L’autrice aborde une autre dimension propre à l’adolescence : Léna se sent incomprise et mise à l’écart de l’enfance et de l’âge adulte. Ce ressenti s’illustre par les réflexions quasiment génériques des parents que la mère de Léna ne manque pas de faire :
Vous, les jeunes, vous ne pensez à rien.
Cela me rend un tout petit peu triste de penser à ma mère et à ses phrases toutes faites. Moi aussi, tu sais, j’ai été adolescente, quand elle me reproche de ne pas ranger ma chambre ou de m’habiller comme je veux (quand je mets un crop top). Cette manie de nous mettre dans le même sac, moi, Max, Sabrina, Thaïs, Ermeline, Yannis et Lounès aussi et pourquoi pas Adam. Comme si on était tous les mêmes, comme si c’était une maladie temporaire qui nous rassemblait dans l’adolescence.
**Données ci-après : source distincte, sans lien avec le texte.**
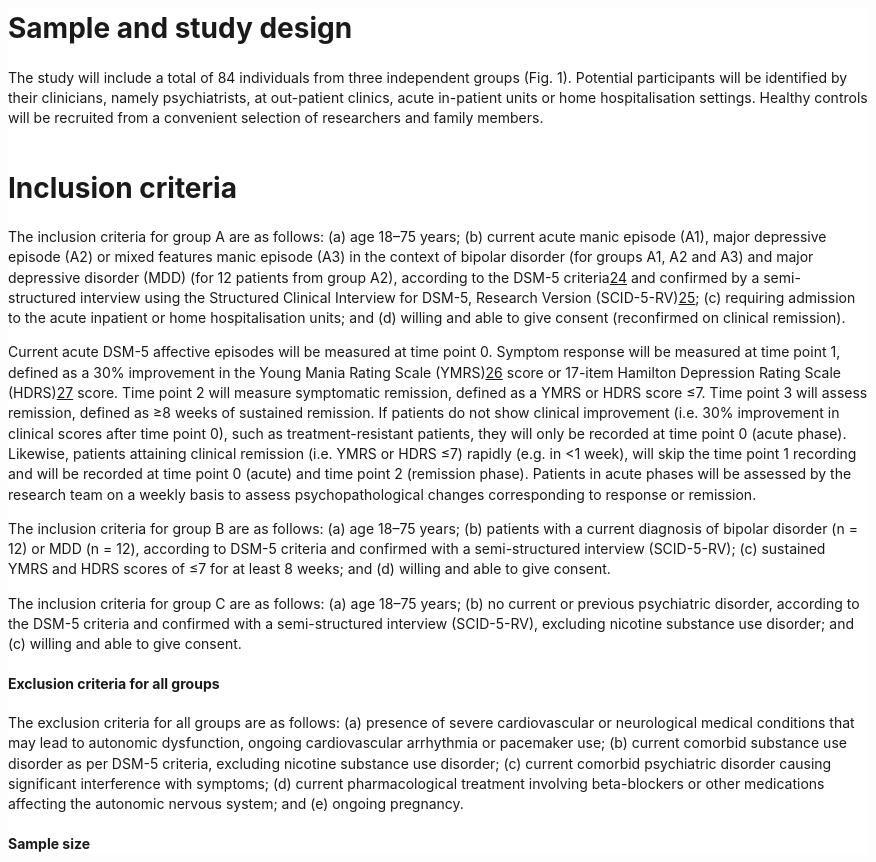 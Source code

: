 # Sample and study design

The study will include a total of 84 individuals from three independent groups (Fig. 1). Potential participants will be identified by their clinicians, namely psychiatrists, at out-patient clinics, acute in-patient units or home hospitalisation settings. Healthy controls will be recruited from a convenient selection of researchers and family members.

# Inclusion criteria

The inclusion criteria for group A are as follows: (a) age 18–75 years; (b) current acute manic episode (A1), major depressive episode (A2) or mixed features manic episode (A3) in the context of bipolar disorder (for groups A1, A2 and A3) and major depressive disorder (MDD) (for 12 patients from group A2), according to the DSM-5 criteria[24](#page-8-0) and confirmed by a semi-structured interview using the Structured Clinical Interview for DSM-5, Research Version (SCID-5-RV)[25](#page-8-0); (c) requiring admission to the acute inpatient or home hospitalisation units; and (d) willing and able to give consent (reconfirmed on clinical remission).

Current acute DSM-5 affective episodes will be measured at time point 0. Symptom response will be measured at time point 1, defined as a 30% improvement in the Young Mania Rating Scale (YMRS)[26](#page-8-0) score or 17-item Hamilton Depression Rating Scale (HDRS)[27](#page-8-0) score. Time point 2 will measure symptomatic remission, defined as a YMRS or HDRS score ≤7. Time point 3 will assess remission, defined as ≥8 weeks of sustained remission. If patients do not show clinical improvement (i.e. 30% improvement in clinical scores after time point 0), such as treatment-resistant patients, they will only be recorded at time point 0 (acute phase). Likewise, patients attaining clinical remission (i.e. YMRS or HDRS ≤7) rapidly (e.g. in <1 week), will skip the time point 1 recording and will be recorded at time point 0 (acute) and time point 2 (remission phase). Patients in acute phases will be assessed by the research team on a weekly basis to assess psychopathological changes corresponding to response or remission.

The inclusion criteria for group B are as follows: (a) age 18–75 years; (b) patients with a current diagnosis of bipolar disorder (n = 12) or MDD (n = 12), according to DSM-5 criteria and confirmed with a semi-structured interview (SCID-5-RV); (c) sustained YMRS and HDRS scores of ≤7 for at least 8 weeks; and (d) willing and able to give consent.

The inclusion criteria for group C are as follows: (a) age 18–75 years; (b) no current or previous psychiatric disorder, according to the DSM-5 criteria and confirmed with a semi-structured interview (SCID-5-RV), excluding nicotine substance use disorder; and (c) willing and able to give consent.

#### Exclusion criteria for all groups

The exclusion criteria for all groups are as follows: (a) presence of severe cardiovascular or neurological medical conditions that may lead to autonomic dysfunction, ongoing cardiovascular arrhythmia or pacemaker use; (b) current comorbid substance use disorder as per DSM-5 criteria, excluding nicotine substance use disorder; (c) current comorbid psychiatric disorder causing significant interference with symptoms; (d) current pharmacological treatment involving beta-blockers or other medications affecting the autonomic nervous system; and (e) ongoing pregnancy.

#### Sample size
Le style cru, piquant et cynique de Léa Tourret est selon moi la force du roman. Les amateurs et amatrices d’humour noir ne manqueront pas de remarquer des petites réflexions inquiétantes parmi les descriptions de la narratrice :
Max continue d’avancer devant moi sur le trottoir en évitant de marcher sur les traits [...]. Alors, en ce moment précis, je suis un peu confuse, je réfléchis, je cherche à comprendre dans quel but elle veut que je me sente mal, mais je ne trouve pas. Est-ce qu’elle ne serait pas jalouse, elle aussi ? Est-ce qu’elle ne serait pas comme les petites pestes du film qui ont harcelé Carrie ?
Tout ce que je sais c’est que si je poursuis son raisonnement, je n’ai plus qu’à faire comme dans le film :
Buter tout le monde.
Buter tout le monde en commençant par elle.
Si on peut regretter parfois le manque de profondeur de l’histoire, La fille de la piscine de Léa Tourret étonne par son ton provocant et drôle. Le roman, fluide et évocateur, captive et donne envie de de creuser davantage le sujet de l’adolescence contemporaine dans laquelle les réseaux sociaux et l’accès à la sexualité prennent une place de plus en plus importante.